Question

# Sisters Corp expects to earn \$8 per share next year. The firm’s ROE is 10% and...

Sisters Corp expects to earn \$8 per share next year. The firm’s ROE is 10% and its plowback ratio is 60%. If the firm’s market capitalization rate is 8%.

a. Calculate the price with the constant dividend growth model. (Do not round intermediate calculations.)

Price            \$ 100

b. Calculate the price with no growth.

Price            \$

c. What is the present value of its growth opportunities? (Do not round intermediate calculations.)

PVGO            \$

(a)-The price with the constant dividend growth model.
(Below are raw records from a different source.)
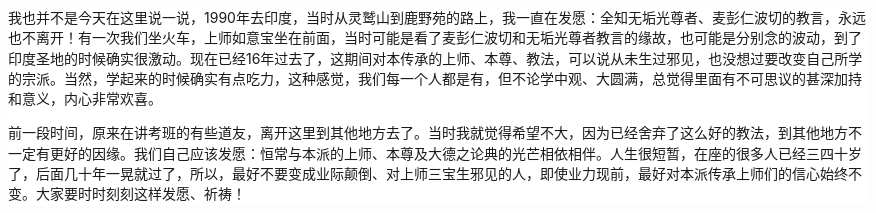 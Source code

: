 我也并不是今天在这里说一说，1990年去印度，当时从灵鹫山到鹿野苑的路上，我一直在发愿：全知无垢光尊者、麦彭仁波切的教言，永远也不离开！有一次我们坐火车，上师如意宝坐在前面，当时可能是看了麦彭仁波切和无垢光尊者教言的缘故，也可能是分别念的波动，到了印度圣地的时候确实很激动。现在已经16年过去了，这期间对本传承的上师、本尊、教法，可以说从未生过邪见，也没想过要改变自己所学的宗派。当然，学起来的时候确实有点吃力，这种感觉，我们每一个人都是有，但不论学中观、大圆满，总觉得里面有不可思议的甚深加持和意义，内心非常欢喜。

前一段时间，原来在讲考班的有些道友，离开这里到其他地方去了。当时我就觉得希望不大，因为已经舍弃了这么好的教法，到其他地方不一定有更好的因缘。我们自己应该发愿：恒常与本派的上师、本尊及大德之论典的光芒相依相伴。人生很短暂，在座的很多人已经三四十岁了，后面几十年一晃就过了，所以，最好不要变成业际颠倒、对上师三宝生邪见的人，即使业力现前，最好对本派传承上师们的信心始终不变。大家要时时刻刻这样发愿、祈祷！


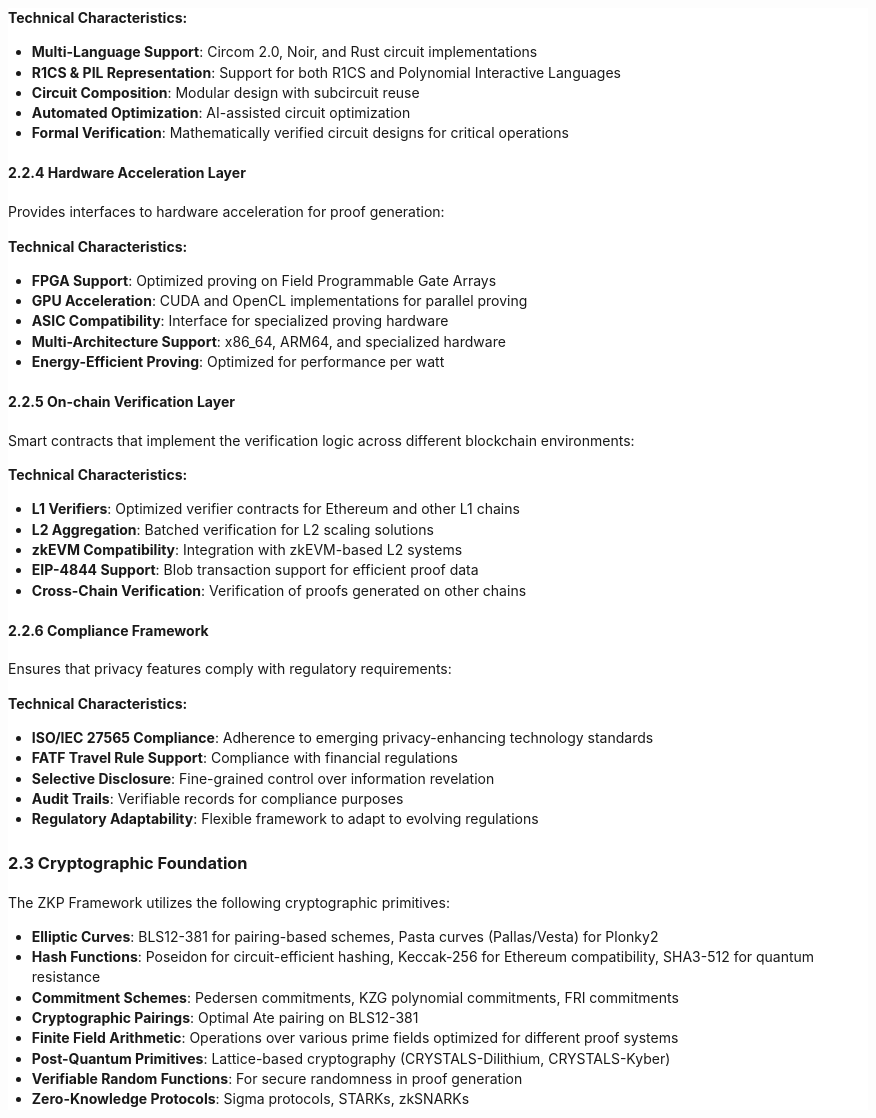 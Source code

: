 **Technical Characteristics:**

- **Multi-Language Support**: Circom 2.0, Noir, and Rust circuit implementations
- **R1CS & PIL Representation**: Support for both R1CS and Polynomial Interactive Languages
- **Circuit Composition**: Modular design with subcircuit reuse
- **Automated Optimization**: AI-assisted circuit optimization
- **Formal Verification**: Mathematically verified circuit designs for critical operations

#### 2.2.4 Hardware Acceleration Layer

Provides interfaces to hardware acceleration for proof generation:

**Technical Characteristics:**

- **FPGA Support**: Optimized proving on Field Programmable Gate Arrays
- **GPU Acceleration**: CUDA and OpenCL implementations for parallel proving
- **ASIC Compatibility**: Interface for specialized proving hardware
- **Multi-Architecture Support**: x86_64, ARM64, and specialized hardware
- **Energy-Efficient Proving**: Optimized for performance per watt

#### 2.2.5 On-chain Verification Layer

Smart contracts that implement the verification logic across different blockchain environments:

**Technical Characteristics:**

- **L1 Verifiers**: Optimized verifier contracts for Ethereum and other L1 chains
- **L2 Aggregation**: Batched verification for L2 scaling solutions
- **zkEVM Compatibility**: Integration with zkEVM-based L2 systems
- **EIP-4844 Support**: Blob transaction support for efficient proof data
- **Cross-Chain Verification**: Verification of proofs generated on other chains

#### 2.2.6 Compliance Framework

Ensures that privacy features comply with regulatory requirements:

**Technical Characteristics:**

- **ISO/IEC 27565 Compliance**: Adherence to emerging privacy-enhancing technology standards
- **FATF Travel Rule Support**: Compliance with financial regulations
- **Selective Disclosure**: Fine-grained control over information revelation
- **Audit Trails**: Verifiable records for compliance purposes
- **Regulatory Adaptability**: Flexible framework to adapt to evolving regulations

### 2.3 Cryptographic Foundation

The ZKP Framework utilizes the following cryptographic primitives:

- **Elliptic Curves**: BLS12-381 for pairing-based schemes, Pasta curves (Pallas/Vesta) for Plonky2
- **Hash Functions**: Poseidon for circuit-efficient hashing, Keccak-256 for Ethereum compatibility, SHA3-512 for quantum resistance
- **Commitment Schemes**: Pedersen commitments, KZG polynomial commitments, FRI commitments
- **Cryptographic Pairings**: Optimal Ate pairing on BLS12-381
- **Finite Field Arithmetic**: Operations over various prime fields optimized for different proof systems
- **Post-Quantum Primitives**: Lattice-based cryptography (CRYSTALS-Dilithium, CRYSTALS-Kyber)
- **Verifiable Random Functions**: For secure randomness in proof generation
- **Zero-Knowledge Protocols**: Sigma protocols, STARKs, zkSNARKs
Here, we’ve Dividend in next year (D1) = \$3.20 per share [\$8.00 x 40%]

Dividend Growth Rate (g) = 6.00% [10% x 0.60]

Required Rate of Return (Ke) = 8.00%

Therefore, the Price of the stock using Constant Dividend Growth Model = D1 / (Ke – g)

= \$3.20 / (0.08 – 0.06)

= \$3.20 / 0.02

= \$160.00

(b)-The price with no growth.

The price with no growth = Earnings per share in next year Required Rate of Return

= \$8.00 per share / 0.08

= \$100.00 per share

(c)-The present value of its growth opportunities (PVGO)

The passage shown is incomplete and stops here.